FERNANDO DE H. BARBOSA

A previsão de 5% para o crescimento do PIB em 1997, feita pelo ministro Kandir, é um número possível de alcançar. A economia brasileira, depois da crise do início dos anos 90, começou um período de recuperação em 1993.
Essa recuperação só foi interrompida no segundo semestre do ano passado, em virtude das políticas monetária e creditícia restritivas que o governo foi obrigado a colocar em prática no primeiro semestre de 1996, com o objetivo de conter o aquecimento excessivo que ocorreu depois do Plano Real.
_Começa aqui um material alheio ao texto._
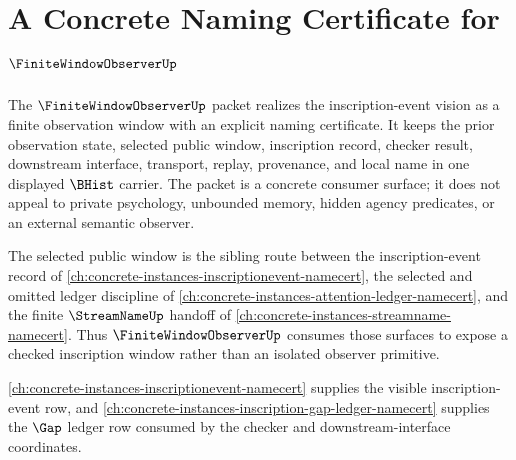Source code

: \chapter{A Concrete Naming Certificate for $\FiniteWindowObserverUp$}
\label{ch:concrete-instances-finitewindowobserver-namecert}

The $\FiniteWindowObserverUp$ packet realizes the inscription-event vision as a finite observation window with an explicit naming certificate. It keeps the prior observation state, selected public window, inscription record, checker result, downstream interface, transport, replay, provenance, and local name in one displayed $\BHist$ carrier. The packet is a concrete consumer surface; it does not appeal to private psychology, unbounded memory, hidden agency predicates, or an external semantic observer.

The selected public window is the sibling route between the inscription-event record of \autoref{ch:concrete-instances-inscriptionevent-namecert}, the selected and omitted ledger discipline of \autoref{ch:concrete-instances-attention-ledger-namecert}, and the finite $\StreamNameUp$ handoff of \autoref{ch:concrete-instances-streamname-namecert}. Thus $\FiniteWindowObserverUp$ consumes those surfaces to expose a checked inscription window rather than an isolated observer primitive.

\autoref{ch:concrete-instances-inscriptionevent-namecert} supplies the visible inscription-event row, and \autoref{ch:concrete-instances-inscription-gap-ledger-namecert} supplies the $\Gap$ ledger row consumed by the checker and downstream-interface coordinates.

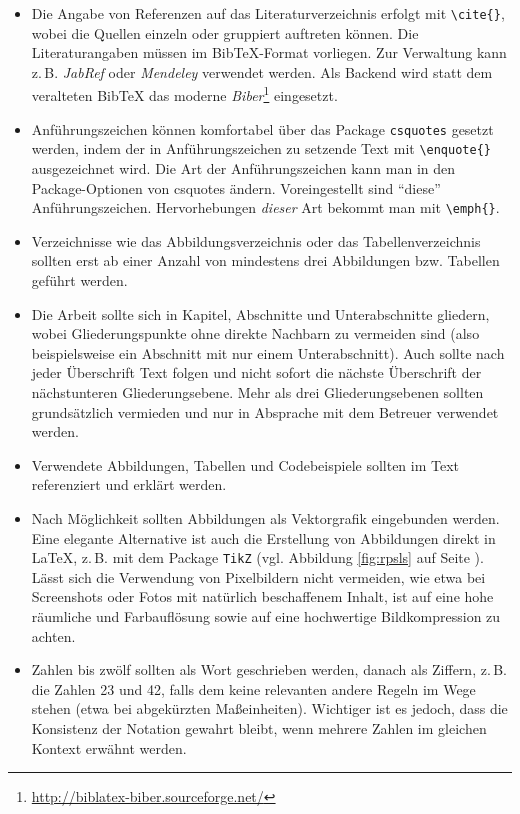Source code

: \begin{itemize}
	\item Die Angabe von Referenzen auf das Literaturverzeichnis erfolgt mit \texttt{\textbackslash{}cite\{\}}, wobei die Quellen einzeln \cite{knuth.literate84} oder gruppiert \cite{knuth.literate84,nm.epinjava,lamportlatex} auftreten können. Die Literaturangaben müssen im Bib\TeX{}-Format vorliegen. Zur Verwaltung kann z.\,B. \emph{JabRef} oder \emph{Mendeley} verwendet werden. Als Backend wird statt dem veralteten Bib\TeX{} das moderne \emph{Biber}\footnote{\url{http://biblatex-biber.sourceforge.net/}} eingesetzt.
	\item Anführungszeichen können komfortabel über das Package \texttt{csquotes} gesetzt werden, indem der in Anführungszeichen zu setzende Text mit \texttt{\textbackslash{}enquote\{\}} ausgezeichnet wird. Die Art der Anführungszeichen kann man in den Package-Optionen von csquotes ändern. Voreingestellt sind \enquote{diese} Anführungszeichen. Hervorhebungen \emph{dieser} Art bekommt man mit \texttt{\textbackslash{}emph\{\}}.
	\item Verzeichnisse wie das Abbildungsverzeichnis oder das Tabellenverzeichnis sollten erst ab einer Anzahl von mindestens drei Abbildungen bzw. Tabellen geführt werden.
	\item Die Arbeit sollte sich in Kapitel, Abschnitte und Unterabschnitte gliedern, wobei Gliederungspunkte ohne direkte Nachbarn zu vermeiden sind (also beispielsweise ein Abschnitt mit nur einem Unterabschnitt). Auch sollte nach jeder Überschrift Text folgen und nicht sofort die nächste Überschrift der nächstunteren Gliederungsebene. Mehr als drei Gliederungsebenen sollten grundsätzlich vermieden und nur in Absprache mit dem Betreuer verwendet werden.
	\item Verwendete Abbildungen, Tabellen und Codebeispiele sollten im Text referenziert und erklärt werden.
	\item Nach Möglichkeit sollten Abbildungen als Vektorgrafik eingebunden werden. Eine elegante Alternative ist auch die Erstellung von Abbildungen direkt in \LaTeX, z.\,B. mit dem Package \texttt{TikZ} (vgl. Abbildung \ref{fig:rpsls} auf Seite \pageref{fig:rpsls}). Lässt sich die Verwendung von Pixelbildern nicht vermeiden, wie etwa bei Screenshots oder Fotos mit natürlich beschaffenem Inhalt, ist auf eine hohe räumliche und Farbauflösung sowie auf eine hochwertige Bildkompression zu achten.
	\item Zahlen bis zwölf sollten als Wort geschrieben werden, danach als Ziffern, z.\,B. die Zahlen 23 und 42, falls dem keine relevanten andere Regeln im Wege stehen (etwa bei abgekürzten Maßeinheiten). Wichtiger ist es jedoch, dass die Konsistenz der Notation gewahrt bleibt, wenn mehrere Zahlen im gleichen Kontext erwähnt werden.

\end{itemize}
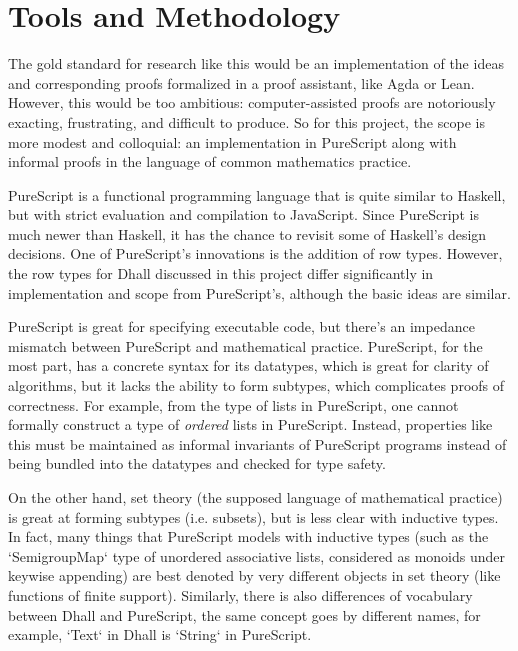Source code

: \documentclass[11pt, twoside, reqno]{book}
\begin{document}
\section{Tools and Methodology}
\label{methods}

The gold standard for research like this would be an implementation of the ideas and corresponding proofs formalized in a proof assistant, like Agda or Lean.
However, this would be too ambitious: computer-assisted proofs are notoriously exacting, frustrating, and difficult to produce.
So for this project, the scope is more modest and colloquial: an implementation in PureScript along with informal proofs in the language of common mathematics practice.

PureScript is a functional programming language that is quite similar to Haskell, but with strict evaluation and compilation to JavaScript.
Since PureScript is much newer than Haskell, it has the chance to revisit some of Haskell's design decisions.
One of PureScript's innovations is the addition of row types.
However, the row types for Dhall discussed in this project differ significantly in implementation and scope from PureScript's, although the basic ideas are similar.

PureScript is great for specifying executable code, but there's an impedance mismatch between PureScript and mathematical practice.
PureScript, for the most part, has a concrete syntax for its datatypes, which is great for clarity of algorithms, but it lacks the ability to form subtypes, which complicates proofs of correctness.
For example, from the type of lists in PureScript, one cannot formally construct a type of \emph{ordered} lists in PureScript.
Instead, properties like this must be maintained as informal invariants of PureScript programs instead of being bundled into the datatypes and checked for type safety.

On the other hand, set theory (the supposed language of mathematical practice) is great at forming subtypes (i.e. subsets), but is less clear with inductive types.
In fact, many things that PureScript models with inductive types (such as the \inHS`SemigroupMap` type of unordered associative lists, considered as monoids under keywise appending) are best denoted by very different objects in set theory (like functions of finite support).
Similarly, there is also differences of vocabulary between Dhall and PureScript, the same concept goes by different names, for example, \inHS`Text` in Dhall is \inHS`String` in PureScript.
\end{document}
Este plano tem sido até agora um sucesso no combate à inflação, com o país se aproximando de uma inflação anual de um dígito, fato que não acontecia há algumas décadas. Esse sucesso tem contribuído para o alto grau de credibilidade que o governo do presidente Fernando Henrique Cardoso tem dentro e fora do país.
Essa credibilidade é extremamente importante para as decisões econômicas, pois as decisões de hoje dependem do que se espera que vá acontecer amanhã. Todavia o cenário para que a previsão do ministro se torne realidade supõe que a economia brasileira voe num céu de brigadeiro nos próximos meses.
O Brasil, depois do Plano Real, vive sob a proteção de santa Edwiges, a santa dos endividados. O imposto inflacionário acabou. O BC não está emitindo moeda para financiar o déficit público. Porém o déficit público aumentou em 1995 e continuou elevado em 1996.
Como o governo está pagando suas contas? Tomando dinheiro emprestado e aumentando seu endividamento. O governo gasta mais do que pode, e a economia segue no mesmo caminho, gastando mais do que produz. Quando um país gasta mais do que produz, ele toma dinheiro emprestado do exterior e aumenta sua dívida externa.
A estratégia de crescer a economia no curto prazo, aumentando as dívidas interna e externa, é factível? A resposta a esta pergunta é "sim", desde que exista alguém disposto a financiar essas dívidas. Todavia qualquer fato que leve os mercados financeiros a acreditarem que o ritmo de endividamento está acima da capacidade de pagamento do país pode obrigar o governo a mudar de estratégia.
Essa estratégia, além de ser bastante arriscada, transfere para o futuro os problemas do presente. Aliás, é bom lembrar que governos do regime militar usaram e abusaram da mesma estratégia. O resultado, nós o conhecemos, mas parece que as lições desse passado recente não foram aprendidas.
O discurso oficial se parece muito com o que era usado na época do "milagre" para justificar a política de crescer endividando-se: o Brasil administra muito bem seu endividamento e não há razões para maiores preocupações.
O preço que a sociedade pagou pelo erro de confiar em santa Edwiges foi uma década de estagnação econômica. Pelo fato de sermos um país religioso, não podemos transformar a política econômica em matéria de crença. Entretanto, nos próximos meses, só nos resta a alternativa de rezar para a santa e torcer pelo ministro Kandir.

Fernando de Holanda Barbosa, 51, doutor em economia pela Universidade de Chicago (EUA), é professor da Escola de Pós-Graduação em Economia da Fundação Getúlio Vargas (RJ). Foi secretário de Política Econômica do Ministério da Fazenda (governo Itamar Franco).